PROVIDED ENTRIES START
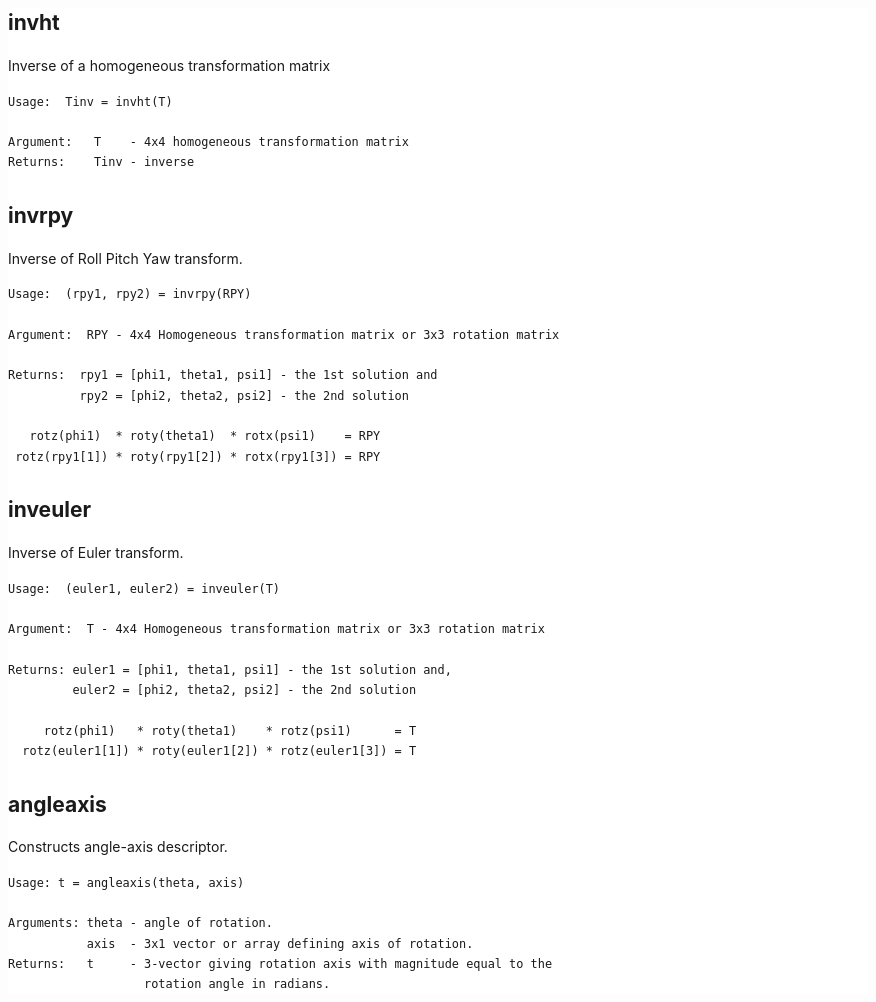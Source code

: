## invht 

Inverse of a homogeneous transformation matrix

```
Usage:  Tinv = invht(T)

Argument:   T    - 4x4 homogeneous transformation matrix
Returns:    Tinv - inverse
```

## invrpy 

Inverse of Roll Pitch Yaw transform.

```
Usage:  (rpy1, rpy2) = invrpy(RPY)
 
Argument:  RPY - 4x4 Homogeneous transformation matrix or 3x3 rotation matrix

Returns:  rpy1 = [phi1, theta1, psi1] - the 1st solution and
          rpy2 = [phi2, theta2, psi2] - the 2nd solution

   rotz(phi1)  * roty(theta1)  * rotx(psi1)    = RPY
 rotz(rpy1[1]) * roty(rpy1[2]) * rotx(rpy1[3]) = RPY
```

## inveuler 

Inverse of Euler transform.

```
Usage:  (euler1, euler2) = inveuler(T)

Argument:  T - 4x4 Homogeneous transformation matrix or 3x3 rotation matrix

Returns: euler1 = [phi1, theta1, psi1] - the 1st solution and,
         euler2 = [phi2, theta2, psi2] - the 2nd solution

     rotz(phi1)   * roty(theta1)    * rotz(psi1)      = T
  rotz(euler1[1]) * roty(euler1[2]) * rotz(euler1[3]) = T
```


## angleaxis 

Constructs angle-axis descriptor.

```
Usage: t = angleaxis(theta, axis)

Arguments: theta - angle of rotation.
           axis  - 3x1 vector or array defining axis of rotation.
Returns:   t     - 3-vector giving rotation axis with magnitude equal to the
                   rotation angle in radians.
```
PROVIDED ENTRIES END
**YOUR TASK**
Word for word, repeat all of the entries above, leaving out the pictures.

**TASK RESPONSE**
Source code

:## invht 

Inverse of a homogeneous transformation matrix

```
Usage:  Tinv = invht(T)

Argument:   T    - 4x4 homogeneous transformation matrix
Returns:    Tinv - inverse
```

## invrpy 

Inverse of Roll Pitch Yaw transform.

```
Usage:  (rpy1, rpy2) = invrpy(RPY)
 
Argument:  RPY - 4x4 Homogeneous transformation matrix or 3x3 rotation matrix

Returns:  rpy1 = [phi1, theta1, psi1] - the 1st solution and
          rpy2 = [phi2, theta2, psi2] - the 2nd solution

   rotz(phi1)  * roty(theta1)  * rotx(psi1)    = RPY
 rotz(rpy1[1]) * roty(rpy1[2]) * rotx(rpy1[3]) = RPY
```

## inveuler 

Inverse of Euler transform.

```
Usage:  (euler1, euler2) = inveuler(T)

Argument:  T - 4x4 Homogeneous transformation matrix or 3x3 rotation matrix

Returns: euler1 = [phi1, theta1, psi1] - the 1st solution and,
         euler2 = [phi2, theta2, psi2] - the 2nd solution

     rotz(phi1)   * roty(theta1)    * rotz(psi1)      = T
  rotz(euler1[1]) * roty(euler1[2]) * rotz(euler1[3]) = T
```


## angleaxis 

Constructs angle-axis descriptor.

```
Usage: t = angleaxis(theta, axis)

Arguments: theta - angle of rotation.
           axis  - 3x1 vector or array defining axis of rotation.
Returns:   t     - 3-vector giving rotation axis with magnitude equal to the
                   rotation angle in radians.
```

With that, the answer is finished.